Questions surrounding the bankruptcy court’s power to determine a debtor’s tax liability first arose under the former Bankruptcy Act of 1898.

In 1966, in order to clarify the existing confusion relating to the general jurisdiction of the bankruptcy courts, Congress amended subdivision (a) of section 2 of the Bankruptcy Act (11 U.S.C. § 11), giving the courts of bankruptcy the jurisdiction to:
“(2A) Hear and determine, or cause to be heard and determined, any question arising as to the amount or legality of any unpaid tax, whether or not previously assessed, which has not prior to bankruptcy been contested before and adjudi-*145catecl by a judicial or administrative tribunal of competent jurisdiction * * * ”

City of Amarillo v. Eakens, 399 F.2d 541, 543 (5th Cir.1968), cert. denied, 393 U.S. 1051, 89 S.Ct. 688, 21 L.Ed.2d 692 (1969); accord Quattrone Accountants, Inc. v. I.R.S., 895 F.2d 921, 925 (3d Cir.1990). The reason for this statutory clarification of bankruptcy power to adjudicate tax disputes was also explained by the Fifth Circuit Court of Appeals:

In actuality the effect of the amendment is to negate [prior] decisions and to confer jurisdiction upon the courts of bankruptcy to hear and determine questions as to amount or legality of tax claims where said claims have not progressed to an adjudication before an administrative, judicial or quasi-judicial body of competent jurisdiction. The amendment should be construed as a remedial effort, designed to alleviate an unfortunate situation in which many bankrupts and their creditors are placed. This situation is well-described in Collier on Bankruptcy:
“Debtors financially involved are not always vigilant in the exercise of their rights to challenge tax claims or secure abatements; their managements may be inept, incompetent, uninterested, or dishonest; indeed, they may be under pressure to accept over-assessments which may aid in maintaining a credit standing or commercial rating.”
The amendment, by authorizing redetermi-nations in those instances where the tax claim was never appealed, serves to protect creditors of the bankrupt from the bankrupt’s lack of diligence or interest.

City of Amarillo v. Eakens, 399 F.2d at 543-44 (footnote omitted) (citing 6A Collier on Bankruptcy 183 (14th ed. 1965)); accord In re Century Vault Co., 416 F.2d 1035, 1041 (3d Cir.1969).

Section 505 of the Code is the immediate successor to section 2a(2A) of the former Act. Quattrone Accountants, Inc. v. I.R.S., 895 F.2d at 925; accord, e.g., L. King, 3 Collier on Bankruptcy, ¶ 505.04 (15th ed. 1995). As noted in the legislative history surrounding the Code:

Section 505. Determinations of tax liability: Authority of bankruptcy court to rule on merits of tax claims. — The House amendment authorizes the bankruptcy court to rule on the merits of any tax claim involving an unpaid tax, fine, or penalty relating to a tax, or any addition to a tax, of the debtor or the estate. This authority applies, in general, whether or not the tax, penalty, fine, or addition to tax had been previously assessed or paid. However, the bankruptcy court’will not have jurisdiction to rule on the merits of any tax claim which has been previously adjudicated, in a contested proceeding, before a court of competent jurisdiction.

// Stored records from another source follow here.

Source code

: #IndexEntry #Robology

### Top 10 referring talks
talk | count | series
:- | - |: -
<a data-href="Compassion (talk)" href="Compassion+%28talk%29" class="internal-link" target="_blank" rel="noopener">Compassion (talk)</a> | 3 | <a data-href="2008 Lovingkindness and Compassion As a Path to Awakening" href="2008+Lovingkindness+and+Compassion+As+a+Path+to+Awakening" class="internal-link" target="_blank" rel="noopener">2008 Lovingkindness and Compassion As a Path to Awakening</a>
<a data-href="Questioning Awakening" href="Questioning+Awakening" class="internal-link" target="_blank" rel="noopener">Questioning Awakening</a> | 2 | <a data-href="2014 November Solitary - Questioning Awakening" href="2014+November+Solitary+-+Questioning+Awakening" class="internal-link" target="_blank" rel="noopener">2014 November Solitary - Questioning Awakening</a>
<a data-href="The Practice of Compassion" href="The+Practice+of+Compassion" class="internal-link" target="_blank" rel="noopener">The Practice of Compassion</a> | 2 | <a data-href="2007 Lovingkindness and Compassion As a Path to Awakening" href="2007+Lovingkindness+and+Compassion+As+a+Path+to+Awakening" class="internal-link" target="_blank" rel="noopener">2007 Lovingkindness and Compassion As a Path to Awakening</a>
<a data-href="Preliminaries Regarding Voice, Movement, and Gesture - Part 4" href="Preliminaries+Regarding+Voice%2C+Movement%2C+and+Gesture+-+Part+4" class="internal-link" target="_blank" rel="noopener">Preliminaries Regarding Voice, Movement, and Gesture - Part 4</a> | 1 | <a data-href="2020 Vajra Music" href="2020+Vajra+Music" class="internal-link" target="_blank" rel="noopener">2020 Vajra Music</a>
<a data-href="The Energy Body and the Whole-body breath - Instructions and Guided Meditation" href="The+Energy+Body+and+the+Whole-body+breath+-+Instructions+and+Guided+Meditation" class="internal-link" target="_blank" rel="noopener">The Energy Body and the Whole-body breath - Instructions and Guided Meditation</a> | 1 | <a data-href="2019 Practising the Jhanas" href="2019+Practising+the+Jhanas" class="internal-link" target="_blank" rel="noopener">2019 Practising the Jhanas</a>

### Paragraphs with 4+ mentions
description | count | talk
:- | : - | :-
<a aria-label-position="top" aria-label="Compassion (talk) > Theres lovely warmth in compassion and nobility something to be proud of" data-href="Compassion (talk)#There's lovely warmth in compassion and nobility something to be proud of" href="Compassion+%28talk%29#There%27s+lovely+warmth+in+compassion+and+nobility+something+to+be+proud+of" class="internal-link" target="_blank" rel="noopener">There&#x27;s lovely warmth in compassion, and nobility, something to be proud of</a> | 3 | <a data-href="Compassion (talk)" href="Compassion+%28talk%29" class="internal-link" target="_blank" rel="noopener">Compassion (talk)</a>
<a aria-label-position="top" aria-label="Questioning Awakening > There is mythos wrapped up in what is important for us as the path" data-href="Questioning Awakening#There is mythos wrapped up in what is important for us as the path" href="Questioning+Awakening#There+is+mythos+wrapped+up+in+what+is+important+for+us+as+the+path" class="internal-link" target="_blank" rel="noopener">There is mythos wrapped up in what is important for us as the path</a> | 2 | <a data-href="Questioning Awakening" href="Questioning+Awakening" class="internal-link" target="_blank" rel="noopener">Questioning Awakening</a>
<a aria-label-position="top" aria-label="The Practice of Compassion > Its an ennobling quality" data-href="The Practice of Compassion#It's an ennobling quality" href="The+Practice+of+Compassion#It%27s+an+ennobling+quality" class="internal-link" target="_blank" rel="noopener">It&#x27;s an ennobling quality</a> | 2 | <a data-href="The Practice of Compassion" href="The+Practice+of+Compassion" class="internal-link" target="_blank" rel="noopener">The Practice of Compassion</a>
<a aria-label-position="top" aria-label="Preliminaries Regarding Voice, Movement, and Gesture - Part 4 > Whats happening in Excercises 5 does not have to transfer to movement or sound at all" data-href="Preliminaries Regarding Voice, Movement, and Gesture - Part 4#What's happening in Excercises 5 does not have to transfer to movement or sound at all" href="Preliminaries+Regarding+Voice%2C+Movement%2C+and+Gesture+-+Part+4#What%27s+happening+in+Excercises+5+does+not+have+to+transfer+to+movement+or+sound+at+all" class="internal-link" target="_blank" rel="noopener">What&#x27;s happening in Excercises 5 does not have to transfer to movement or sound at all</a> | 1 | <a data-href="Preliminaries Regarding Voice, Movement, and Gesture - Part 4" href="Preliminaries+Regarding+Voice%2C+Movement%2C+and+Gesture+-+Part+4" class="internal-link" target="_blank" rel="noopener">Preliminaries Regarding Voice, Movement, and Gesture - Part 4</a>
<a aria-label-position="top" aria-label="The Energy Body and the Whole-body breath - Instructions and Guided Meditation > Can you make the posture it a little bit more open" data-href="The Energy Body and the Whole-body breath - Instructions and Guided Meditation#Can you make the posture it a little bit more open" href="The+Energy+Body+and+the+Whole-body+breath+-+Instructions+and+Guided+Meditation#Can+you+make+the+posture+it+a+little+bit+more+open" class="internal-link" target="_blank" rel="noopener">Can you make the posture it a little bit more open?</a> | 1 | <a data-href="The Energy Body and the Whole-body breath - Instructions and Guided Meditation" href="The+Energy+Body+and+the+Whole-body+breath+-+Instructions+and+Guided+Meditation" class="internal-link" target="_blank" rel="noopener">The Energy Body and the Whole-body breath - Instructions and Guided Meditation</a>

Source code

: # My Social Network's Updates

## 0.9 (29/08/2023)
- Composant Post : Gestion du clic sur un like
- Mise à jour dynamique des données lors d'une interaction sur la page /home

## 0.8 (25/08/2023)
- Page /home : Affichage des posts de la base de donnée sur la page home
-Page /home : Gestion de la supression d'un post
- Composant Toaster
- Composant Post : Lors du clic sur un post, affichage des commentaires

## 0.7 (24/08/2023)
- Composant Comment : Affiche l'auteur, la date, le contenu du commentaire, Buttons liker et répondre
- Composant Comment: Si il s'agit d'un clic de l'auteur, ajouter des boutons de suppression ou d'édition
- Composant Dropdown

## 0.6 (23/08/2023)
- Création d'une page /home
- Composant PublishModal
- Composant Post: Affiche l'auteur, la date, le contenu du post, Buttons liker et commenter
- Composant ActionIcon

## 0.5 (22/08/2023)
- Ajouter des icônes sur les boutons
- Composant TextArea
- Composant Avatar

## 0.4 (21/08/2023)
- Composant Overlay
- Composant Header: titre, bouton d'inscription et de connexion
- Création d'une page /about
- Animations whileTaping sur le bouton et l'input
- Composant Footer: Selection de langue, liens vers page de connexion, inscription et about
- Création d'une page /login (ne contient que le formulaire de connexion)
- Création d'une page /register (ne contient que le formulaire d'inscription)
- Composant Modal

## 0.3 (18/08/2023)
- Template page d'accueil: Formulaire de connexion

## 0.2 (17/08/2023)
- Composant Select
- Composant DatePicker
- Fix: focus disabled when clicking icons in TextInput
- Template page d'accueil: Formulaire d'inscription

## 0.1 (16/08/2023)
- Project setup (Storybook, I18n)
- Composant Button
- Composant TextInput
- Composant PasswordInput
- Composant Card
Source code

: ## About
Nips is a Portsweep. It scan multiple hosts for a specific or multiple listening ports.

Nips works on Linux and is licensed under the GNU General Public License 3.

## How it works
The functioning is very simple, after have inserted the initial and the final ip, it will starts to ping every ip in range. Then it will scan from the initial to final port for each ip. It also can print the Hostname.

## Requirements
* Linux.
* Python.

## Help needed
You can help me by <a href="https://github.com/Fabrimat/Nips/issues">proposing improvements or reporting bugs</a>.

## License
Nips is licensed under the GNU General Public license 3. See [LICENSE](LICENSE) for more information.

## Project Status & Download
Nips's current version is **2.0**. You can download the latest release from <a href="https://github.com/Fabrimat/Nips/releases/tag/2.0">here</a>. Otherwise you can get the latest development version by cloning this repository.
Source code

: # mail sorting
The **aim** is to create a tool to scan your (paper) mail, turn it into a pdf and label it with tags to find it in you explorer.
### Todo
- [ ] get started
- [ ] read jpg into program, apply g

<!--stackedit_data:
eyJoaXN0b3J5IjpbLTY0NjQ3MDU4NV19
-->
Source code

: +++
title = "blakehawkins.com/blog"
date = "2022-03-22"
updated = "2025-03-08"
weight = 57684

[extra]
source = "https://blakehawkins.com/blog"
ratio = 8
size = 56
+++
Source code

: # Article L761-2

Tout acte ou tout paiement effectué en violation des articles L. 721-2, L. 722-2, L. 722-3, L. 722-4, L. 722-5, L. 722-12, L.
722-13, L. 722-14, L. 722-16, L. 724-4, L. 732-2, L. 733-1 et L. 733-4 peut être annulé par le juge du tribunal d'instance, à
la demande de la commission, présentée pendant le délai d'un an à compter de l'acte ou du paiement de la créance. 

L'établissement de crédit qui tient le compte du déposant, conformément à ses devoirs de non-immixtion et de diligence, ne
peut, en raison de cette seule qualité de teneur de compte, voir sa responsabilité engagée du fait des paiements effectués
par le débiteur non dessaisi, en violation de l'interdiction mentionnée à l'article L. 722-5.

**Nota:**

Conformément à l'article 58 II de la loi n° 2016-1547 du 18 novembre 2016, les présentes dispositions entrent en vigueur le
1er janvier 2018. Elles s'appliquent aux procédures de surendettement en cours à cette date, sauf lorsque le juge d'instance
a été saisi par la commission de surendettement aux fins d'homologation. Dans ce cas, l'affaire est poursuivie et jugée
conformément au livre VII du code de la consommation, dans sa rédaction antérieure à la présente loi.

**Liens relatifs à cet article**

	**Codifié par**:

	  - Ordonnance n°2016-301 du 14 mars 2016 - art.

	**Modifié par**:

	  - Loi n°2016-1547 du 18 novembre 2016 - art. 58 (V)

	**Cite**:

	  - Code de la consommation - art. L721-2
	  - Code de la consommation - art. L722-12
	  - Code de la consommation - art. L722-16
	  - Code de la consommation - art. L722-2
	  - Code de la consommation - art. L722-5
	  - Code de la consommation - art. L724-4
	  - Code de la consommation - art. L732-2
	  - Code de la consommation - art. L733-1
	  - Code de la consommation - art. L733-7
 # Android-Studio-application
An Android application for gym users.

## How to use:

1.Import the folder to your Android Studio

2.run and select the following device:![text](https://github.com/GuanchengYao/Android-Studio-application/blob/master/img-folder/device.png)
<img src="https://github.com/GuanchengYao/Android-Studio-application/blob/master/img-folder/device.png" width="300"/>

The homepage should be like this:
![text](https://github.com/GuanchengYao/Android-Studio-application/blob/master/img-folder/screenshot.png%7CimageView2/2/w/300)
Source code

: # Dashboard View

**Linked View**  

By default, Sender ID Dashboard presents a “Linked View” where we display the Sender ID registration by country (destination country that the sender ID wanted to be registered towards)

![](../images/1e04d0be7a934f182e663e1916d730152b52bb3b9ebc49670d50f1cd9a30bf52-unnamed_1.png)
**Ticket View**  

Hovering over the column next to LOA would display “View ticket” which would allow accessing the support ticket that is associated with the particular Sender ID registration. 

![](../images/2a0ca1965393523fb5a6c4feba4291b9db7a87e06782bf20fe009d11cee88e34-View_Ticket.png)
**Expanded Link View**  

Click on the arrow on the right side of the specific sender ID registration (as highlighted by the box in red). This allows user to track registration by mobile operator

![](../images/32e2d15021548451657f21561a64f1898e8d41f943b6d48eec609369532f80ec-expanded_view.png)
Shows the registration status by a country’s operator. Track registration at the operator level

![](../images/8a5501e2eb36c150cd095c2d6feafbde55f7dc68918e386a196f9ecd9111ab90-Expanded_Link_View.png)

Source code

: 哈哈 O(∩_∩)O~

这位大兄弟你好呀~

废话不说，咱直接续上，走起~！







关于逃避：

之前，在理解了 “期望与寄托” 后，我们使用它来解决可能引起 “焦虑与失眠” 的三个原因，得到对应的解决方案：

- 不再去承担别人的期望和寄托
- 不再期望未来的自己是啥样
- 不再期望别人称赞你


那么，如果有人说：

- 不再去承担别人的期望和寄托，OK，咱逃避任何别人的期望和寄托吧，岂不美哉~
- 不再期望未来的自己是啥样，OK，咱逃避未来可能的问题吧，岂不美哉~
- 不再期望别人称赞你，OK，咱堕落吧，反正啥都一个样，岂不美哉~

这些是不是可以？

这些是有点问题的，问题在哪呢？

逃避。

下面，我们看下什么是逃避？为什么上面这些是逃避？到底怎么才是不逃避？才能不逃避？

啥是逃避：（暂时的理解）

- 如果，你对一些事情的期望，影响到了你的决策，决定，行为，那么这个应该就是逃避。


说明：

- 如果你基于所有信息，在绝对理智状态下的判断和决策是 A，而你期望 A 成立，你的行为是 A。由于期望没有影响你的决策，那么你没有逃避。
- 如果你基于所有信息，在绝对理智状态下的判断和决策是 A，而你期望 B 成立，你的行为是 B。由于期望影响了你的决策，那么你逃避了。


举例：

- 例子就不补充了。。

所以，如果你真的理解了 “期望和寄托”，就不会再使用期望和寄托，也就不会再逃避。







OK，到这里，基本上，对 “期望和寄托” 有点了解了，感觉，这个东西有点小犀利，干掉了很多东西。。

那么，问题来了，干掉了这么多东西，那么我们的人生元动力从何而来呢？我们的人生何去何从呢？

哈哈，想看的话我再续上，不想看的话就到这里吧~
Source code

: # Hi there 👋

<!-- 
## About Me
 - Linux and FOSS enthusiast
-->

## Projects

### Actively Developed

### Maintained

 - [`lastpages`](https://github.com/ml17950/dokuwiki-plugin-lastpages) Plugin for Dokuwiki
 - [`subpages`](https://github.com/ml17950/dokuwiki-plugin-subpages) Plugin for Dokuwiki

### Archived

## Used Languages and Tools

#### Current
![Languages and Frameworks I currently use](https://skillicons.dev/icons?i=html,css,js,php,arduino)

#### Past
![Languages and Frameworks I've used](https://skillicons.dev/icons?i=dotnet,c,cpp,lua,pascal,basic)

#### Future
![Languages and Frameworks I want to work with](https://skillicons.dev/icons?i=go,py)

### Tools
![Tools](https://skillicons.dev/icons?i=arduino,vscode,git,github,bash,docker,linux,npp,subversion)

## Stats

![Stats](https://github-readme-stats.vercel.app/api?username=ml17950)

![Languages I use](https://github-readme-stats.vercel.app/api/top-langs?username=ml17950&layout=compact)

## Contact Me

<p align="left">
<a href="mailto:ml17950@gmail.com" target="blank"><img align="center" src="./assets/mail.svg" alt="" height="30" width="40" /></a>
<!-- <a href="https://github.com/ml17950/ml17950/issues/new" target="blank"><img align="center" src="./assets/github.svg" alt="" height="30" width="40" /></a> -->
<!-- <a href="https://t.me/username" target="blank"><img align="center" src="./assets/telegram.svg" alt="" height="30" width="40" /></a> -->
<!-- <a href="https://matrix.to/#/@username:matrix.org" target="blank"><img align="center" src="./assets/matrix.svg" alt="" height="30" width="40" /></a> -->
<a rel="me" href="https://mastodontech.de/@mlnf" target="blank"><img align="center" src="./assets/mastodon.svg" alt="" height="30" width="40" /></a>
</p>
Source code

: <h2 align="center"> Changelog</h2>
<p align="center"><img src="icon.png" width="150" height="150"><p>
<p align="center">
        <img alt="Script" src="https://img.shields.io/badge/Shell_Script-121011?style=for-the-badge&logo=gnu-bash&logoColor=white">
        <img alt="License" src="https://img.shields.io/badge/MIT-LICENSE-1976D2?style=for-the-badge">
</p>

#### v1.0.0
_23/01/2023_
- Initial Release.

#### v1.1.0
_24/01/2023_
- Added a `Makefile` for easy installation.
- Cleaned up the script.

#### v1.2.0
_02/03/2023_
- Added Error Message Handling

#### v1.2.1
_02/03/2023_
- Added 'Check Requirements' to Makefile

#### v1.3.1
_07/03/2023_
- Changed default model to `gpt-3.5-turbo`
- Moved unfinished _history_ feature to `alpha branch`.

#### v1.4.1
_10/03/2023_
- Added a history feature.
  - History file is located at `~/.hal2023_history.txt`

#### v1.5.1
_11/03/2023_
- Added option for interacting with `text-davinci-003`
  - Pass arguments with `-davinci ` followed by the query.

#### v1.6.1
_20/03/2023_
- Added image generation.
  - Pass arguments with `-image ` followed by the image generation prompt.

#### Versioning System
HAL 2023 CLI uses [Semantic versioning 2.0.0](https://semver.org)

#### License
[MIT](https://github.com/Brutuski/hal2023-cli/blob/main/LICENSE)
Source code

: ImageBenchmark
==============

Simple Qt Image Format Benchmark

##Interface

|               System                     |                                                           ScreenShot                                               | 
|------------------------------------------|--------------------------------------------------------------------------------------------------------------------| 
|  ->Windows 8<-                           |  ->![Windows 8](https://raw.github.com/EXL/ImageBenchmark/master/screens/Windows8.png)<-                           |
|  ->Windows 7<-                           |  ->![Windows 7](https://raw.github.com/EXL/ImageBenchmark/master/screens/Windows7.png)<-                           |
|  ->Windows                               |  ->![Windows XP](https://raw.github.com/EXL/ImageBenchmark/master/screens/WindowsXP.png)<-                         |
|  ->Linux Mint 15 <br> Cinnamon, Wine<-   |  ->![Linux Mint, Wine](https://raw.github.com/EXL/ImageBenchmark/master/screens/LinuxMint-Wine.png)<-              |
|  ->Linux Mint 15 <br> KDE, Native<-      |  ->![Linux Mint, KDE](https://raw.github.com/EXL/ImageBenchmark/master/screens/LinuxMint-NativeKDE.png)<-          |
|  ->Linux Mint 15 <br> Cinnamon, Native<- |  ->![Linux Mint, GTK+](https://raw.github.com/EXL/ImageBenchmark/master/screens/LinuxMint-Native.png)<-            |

124 Cong.Rec. H 11110 (Sept. 28, 1997, remarks of Rep. Edwards).

However, there was another statutory provision in the former Act which, in conjunction with section 2a(2A), is material to this dispute. In 1970, section 17 of the Act, former 11 U.S.C. § 35, was amended with the addition of section 17c. Of particular relevance to this proceeding is former, section 17c(3) which read:

After hearing upon notice, the court shall determine the dischargeability of any debt for which application for such determination has been filed, shall make such orders as are necessary to protect or effectuate a determination that any debt is dischargea-ble and, if any debt is determined to be nondischargeable, shall determine the remaining issues, render judgment, and make all orders necessary for the enforcement thereof.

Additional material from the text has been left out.